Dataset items
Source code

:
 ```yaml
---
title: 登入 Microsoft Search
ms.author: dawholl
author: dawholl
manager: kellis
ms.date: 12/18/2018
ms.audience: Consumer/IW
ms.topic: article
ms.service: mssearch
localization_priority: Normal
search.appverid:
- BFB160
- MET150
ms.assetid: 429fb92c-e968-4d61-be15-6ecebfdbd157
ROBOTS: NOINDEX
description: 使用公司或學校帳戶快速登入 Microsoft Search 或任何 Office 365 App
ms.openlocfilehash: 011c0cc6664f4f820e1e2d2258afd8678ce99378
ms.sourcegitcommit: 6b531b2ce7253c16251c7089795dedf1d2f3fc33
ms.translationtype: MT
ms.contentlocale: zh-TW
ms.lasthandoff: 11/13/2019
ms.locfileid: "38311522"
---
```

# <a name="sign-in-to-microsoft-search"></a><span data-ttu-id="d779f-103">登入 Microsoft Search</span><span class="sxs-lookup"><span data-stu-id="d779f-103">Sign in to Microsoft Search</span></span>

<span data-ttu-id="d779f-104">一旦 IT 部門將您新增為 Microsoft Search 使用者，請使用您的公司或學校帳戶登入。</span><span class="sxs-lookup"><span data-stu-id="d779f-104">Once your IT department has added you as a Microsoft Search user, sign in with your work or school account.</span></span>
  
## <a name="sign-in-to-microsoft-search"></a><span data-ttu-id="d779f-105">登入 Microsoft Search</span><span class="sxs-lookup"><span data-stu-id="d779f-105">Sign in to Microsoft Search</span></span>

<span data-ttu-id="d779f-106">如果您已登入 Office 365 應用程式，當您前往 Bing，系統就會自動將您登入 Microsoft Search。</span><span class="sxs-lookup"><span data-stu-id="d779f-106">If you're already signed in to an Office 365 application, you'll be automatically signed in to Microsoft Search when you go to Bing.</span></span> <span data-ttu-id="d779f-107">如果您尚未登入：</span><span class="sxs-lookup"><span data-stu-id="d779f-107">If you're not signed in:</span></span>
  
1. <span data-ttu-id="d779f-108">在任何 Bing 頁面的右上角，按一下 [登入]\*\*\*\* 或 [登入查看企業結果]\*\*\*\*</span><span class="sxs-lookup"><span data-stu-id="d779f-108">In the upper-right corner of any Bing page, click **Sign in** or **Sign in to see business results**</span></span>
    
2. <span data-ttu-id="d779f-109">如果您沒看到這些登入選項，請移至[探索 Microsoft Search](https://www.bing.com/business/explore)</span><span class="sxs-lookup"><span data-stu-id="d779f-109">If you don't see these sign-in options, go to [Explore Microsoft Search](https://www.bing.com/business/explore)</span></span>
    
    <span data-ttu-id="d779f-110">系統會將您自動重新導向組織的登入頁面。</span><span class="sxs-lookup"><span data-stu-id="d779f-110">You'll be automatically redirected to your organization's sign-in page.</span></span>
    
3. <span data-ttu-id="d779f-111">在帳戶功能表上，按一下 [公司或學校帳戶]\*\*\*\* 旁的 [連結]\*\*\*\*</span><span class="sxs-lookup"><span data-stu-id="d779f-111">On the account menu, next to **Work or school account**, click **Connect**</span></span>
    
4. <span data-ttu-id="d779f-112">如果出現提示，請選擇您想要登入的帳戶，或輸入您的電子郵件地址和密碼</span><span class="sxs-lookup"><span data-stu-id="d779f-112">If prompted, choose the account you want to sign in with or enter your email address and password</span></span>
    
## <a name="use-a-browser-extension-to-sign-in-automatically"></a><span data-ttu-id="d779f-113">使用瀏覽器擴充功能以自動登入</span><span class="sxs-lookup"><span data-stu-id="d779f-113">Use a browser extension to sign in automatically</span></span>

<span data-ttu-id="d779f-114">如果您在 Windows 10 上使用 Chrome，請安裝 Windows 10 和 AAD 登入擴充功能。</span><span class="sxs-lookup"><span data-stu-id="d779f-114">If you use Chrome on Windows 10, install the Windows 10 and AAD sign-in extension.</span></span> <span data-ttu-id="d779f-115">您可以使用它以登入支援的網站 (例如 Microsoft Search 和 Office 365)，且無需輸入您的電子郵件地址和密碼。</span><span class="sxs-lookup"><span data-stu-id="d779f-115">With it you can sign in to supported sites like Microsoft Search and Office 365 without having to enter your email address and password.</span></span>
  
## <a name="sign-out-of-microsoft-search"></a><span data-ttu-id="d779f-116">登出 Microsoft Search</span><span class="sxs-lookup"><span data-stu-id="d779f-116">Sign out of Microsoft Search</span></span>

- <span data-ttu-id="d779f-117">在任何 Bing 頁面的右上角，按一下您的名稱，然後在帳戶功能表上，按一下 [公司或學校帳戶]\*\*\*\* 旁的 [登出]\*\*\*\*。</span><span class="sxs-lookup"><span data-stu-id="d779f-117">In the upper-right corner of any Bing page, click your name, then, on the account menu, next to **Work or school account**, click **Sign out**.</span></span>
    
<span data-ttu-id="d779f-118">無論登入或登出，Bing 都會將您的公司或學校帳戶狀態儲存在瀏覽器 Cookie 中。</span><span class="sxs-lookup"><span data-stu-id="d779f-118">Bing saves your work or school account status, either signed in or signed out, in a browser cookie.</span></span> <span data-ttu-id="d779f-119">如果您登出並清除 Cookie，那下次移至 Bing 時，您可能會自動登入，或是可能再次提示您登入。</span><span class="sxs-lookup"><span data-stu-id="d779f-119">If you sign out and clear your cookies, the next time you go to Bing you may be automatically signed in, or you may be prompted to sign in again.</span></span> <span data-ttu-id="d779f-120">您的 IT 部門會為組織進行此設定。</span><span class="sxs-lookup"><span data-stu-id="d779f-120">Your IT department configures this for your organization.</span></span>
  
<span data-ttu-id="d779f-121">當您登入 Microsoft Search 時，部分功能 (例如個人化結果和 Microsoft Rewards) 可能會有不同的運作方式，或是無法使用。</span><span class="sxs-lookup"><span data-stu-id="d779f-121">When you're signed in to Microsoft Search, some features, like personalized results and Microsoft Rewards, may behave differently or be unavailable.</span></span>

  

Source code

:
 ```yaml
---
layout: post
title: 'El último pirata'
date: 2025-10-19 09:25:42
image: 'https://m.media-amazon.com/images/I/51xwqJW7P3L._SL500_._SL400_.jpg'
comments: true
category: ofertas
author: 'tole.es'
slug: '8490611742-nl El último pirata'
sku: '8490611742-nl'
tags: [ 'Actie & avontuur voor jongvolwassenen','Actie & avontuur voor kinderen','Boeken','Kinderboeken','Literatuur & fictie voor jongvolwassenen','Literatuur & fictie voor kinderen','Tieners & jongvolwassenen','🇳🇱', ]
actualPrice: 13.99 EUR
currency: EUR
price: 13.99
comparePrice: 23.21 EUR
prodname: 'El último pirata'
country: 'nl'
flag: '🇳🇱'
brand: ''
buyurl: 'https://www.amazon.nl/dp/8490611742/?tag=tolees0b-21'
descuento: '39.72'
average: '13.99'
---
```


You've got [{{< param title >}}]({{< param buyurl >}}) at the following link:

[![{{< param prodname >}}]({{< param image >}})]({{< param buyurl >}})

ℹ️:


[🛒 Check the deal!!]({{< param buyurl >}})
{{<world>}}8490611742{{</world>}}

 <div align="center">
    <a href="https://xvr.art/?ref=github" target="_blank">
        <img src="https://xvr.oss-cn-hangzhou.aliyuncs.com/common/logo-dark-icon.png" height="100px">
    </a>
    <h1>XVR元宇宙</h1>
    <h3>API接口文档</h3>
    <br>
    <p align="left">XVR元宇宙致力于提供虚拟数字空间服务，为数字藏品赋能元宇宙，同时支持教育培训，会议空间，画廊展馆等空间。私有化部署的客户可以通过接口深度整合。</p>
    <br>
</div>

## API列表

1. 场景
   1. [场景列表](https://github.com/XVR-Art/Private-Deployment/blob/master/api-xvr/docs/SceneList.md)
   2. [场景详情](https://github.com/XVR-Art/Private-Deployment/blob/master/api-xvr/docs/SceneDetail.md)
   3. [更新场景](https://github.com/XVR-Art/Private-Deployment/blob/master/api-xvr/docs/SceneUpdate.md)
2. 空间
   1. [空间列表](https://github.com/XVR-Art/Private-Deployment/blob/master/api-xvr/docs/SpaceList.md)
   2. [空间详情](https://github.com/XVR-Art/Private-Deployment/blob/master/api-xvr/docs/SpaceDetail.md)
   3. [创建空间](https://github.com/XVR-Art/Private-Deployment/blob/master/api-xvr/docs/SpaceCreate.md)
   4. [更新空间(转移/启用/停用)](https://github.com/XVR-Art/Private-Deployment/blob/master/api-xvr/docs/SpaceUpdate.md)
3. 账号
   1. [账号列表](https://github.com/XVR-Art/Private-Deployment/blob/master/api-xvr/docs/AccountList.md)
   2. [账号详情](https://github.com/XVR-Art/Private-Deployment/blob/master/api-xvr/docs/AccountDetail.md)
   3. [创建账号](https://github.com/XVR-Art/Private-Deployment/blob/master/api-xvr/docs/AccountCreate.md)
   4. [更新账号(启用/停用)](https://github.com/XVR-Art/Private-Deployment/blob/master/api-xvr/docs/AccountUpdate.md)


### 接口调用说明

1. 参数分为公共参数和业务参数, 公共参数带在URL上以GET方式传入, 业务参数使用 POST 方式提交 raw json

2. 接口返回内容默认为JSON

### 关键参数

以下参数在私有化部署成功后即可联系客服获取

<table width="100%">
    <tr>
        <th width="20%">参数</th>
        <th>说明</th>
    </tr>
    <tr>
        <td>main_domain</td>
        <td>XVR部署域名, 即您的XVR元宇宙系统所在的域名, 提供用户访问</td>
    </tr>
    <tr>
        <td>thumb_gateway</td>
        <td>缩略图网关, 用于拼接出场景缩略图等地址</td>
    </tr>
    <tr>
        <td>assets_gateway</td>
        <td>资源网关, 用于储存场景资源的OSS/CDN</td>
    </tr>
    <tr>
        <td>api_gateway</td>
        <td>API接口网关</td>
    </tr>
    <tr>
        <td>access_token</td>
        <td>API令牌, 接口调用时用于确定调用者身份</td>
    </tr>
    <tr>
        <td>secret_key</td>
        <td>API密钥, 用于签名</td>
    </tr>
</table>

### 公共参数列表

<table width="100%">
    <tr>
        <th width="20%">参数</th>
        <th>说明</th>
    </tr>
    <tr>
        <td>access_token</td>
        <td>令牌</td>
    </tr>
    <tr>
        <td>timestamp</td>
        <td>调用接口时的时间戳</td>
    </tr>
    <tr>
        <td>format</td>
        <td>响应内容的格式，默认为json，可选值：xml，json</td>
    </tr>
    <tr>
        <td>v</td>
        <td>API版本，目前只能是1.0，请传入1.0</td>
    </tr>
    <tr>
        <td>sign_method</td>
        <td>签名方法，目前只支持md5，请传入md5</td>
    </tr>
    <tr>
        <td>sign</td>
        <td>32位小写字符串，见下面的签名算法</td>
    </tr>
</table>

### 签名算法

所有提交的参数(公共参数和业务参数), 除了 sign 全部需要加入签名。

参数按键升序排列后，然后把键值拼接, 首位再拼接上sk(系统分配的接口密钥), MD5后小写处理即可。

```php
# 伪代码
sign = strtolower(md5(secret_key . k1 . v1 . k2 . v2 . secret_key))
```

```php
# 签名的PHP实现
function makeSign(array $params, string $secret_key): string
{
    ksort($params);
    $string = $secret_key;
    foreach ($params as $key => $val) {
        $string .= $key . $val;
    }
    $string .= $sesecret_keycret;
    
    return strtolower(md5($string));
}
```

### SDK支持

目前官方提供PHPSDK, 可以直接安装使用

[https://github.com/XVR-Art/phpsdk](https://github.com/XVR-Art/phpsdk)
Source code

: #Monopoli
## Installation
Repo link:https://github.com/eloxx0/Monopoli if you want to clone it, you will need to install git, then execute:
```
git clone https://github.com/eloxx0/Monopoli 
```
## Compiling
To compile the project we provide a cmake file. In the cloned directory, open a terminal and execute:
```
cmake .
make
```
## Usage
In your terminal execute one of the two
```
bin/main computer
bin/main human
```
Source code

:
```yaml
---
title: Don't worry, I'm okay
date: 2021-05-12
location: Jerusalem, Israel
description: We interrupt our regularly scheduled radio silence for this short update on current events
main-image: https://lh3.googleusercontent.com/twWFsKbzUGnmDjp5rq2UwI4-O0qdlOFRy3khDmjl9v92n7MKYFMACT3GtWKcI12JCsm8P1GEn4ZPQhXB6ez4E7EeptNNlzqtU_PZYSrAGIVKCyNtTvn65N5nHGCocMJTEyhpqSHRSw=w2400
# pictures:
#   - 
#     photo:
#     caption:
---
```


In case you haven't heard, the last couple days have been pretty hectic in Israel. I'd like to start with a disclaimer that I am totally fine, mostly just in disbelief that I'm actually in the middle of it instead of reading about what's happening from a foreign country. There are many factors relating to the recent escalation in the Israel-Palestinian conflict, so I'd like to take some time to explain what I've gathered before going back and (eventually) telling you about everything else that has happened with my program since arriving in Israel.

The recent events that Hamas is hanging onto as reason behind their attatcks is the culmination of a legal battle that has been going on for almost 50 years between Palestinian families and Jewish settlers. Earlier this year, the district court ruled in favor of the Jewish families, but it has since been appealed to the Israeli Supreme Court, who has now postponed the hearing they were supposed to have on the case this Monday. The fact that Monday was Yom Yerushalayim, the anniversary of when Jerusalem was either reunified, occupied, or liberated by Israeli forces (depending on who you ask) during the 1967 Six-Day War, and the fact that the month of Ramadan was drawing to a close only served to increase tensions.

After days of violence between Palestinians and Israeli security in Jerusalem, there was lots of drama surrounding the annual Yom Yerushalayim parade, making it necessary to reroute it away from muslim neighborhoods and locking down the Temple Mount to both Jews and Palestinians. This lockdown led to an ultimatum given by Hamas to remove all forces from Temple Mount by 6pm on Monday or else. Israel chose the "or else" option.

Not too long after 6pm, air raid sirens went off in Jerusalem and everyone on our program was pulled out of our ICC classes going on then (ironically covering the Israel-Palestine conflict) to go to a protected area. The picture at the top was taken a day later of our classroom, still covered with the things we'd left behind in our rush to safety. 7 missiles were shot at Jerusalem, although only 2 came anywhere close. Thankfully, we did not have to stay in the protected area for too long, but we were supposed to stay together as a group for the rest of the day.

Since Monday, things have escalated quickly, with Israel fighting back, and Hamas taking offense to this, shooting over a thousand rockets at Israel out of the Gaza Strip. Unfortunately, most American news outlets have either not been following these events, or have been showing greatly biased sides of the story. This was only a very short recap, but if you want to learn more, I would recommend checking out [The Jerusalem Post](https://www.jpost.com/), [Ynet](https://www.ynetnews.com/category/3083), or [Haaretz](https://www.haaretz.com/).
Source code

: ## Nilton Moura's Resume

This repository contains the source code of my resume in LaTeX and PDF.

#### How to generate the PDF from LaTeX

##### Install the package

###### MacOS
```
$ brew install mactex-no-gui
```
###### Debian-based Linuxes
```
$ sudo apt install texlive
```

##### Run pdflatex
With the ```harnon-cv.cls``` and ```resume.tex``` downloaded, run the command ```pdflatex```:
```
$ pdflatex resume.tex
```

> Exercise details: Look over the records above and copy each line that includes the string "browser".

> Response to this task:
## <a name="use-a-browser-extension-to-sign-in-automatically"></a><span data-ttu-id="d779f-113">使用瀏覽器擴充功能以自動登入</span><span class="sxs-lookup"><span data-stu-id="d779f-113">Use a browser extension to sign in automatically</span></span>
<span data-ttu-id="d779f-118">無論登入或登出，Bing 都會將您的公司或學校帳戶狀態儲存在瀏覽器 Cookie 中。</span><span class="sxs-lookup"><span data-stu-id="d779f-118">Bing saves your work or school account status, either signed in or signed out, in a browser cookie.</span></span> <span data-ttu-id="d779f-119">如果您登出並清除 Cookie，那下次移至 Bing 時，您可能會自動登入，或是可能再次提示您登入。</span><span class="sxs-lookup"><span data-stu-id="d779f-119">If you sign out and clear your cookies, the next time you go to Bing you may be automatically signed in, or you may be prompted to sign in again.</span></span> <span data-ttu-id="d779f-120">您的 IT 部門會為組織進行此設定。</span><span class="sxs-lookup"><span data-stu-id="d779f-120">Your IT department configures this for your organization.</span></span>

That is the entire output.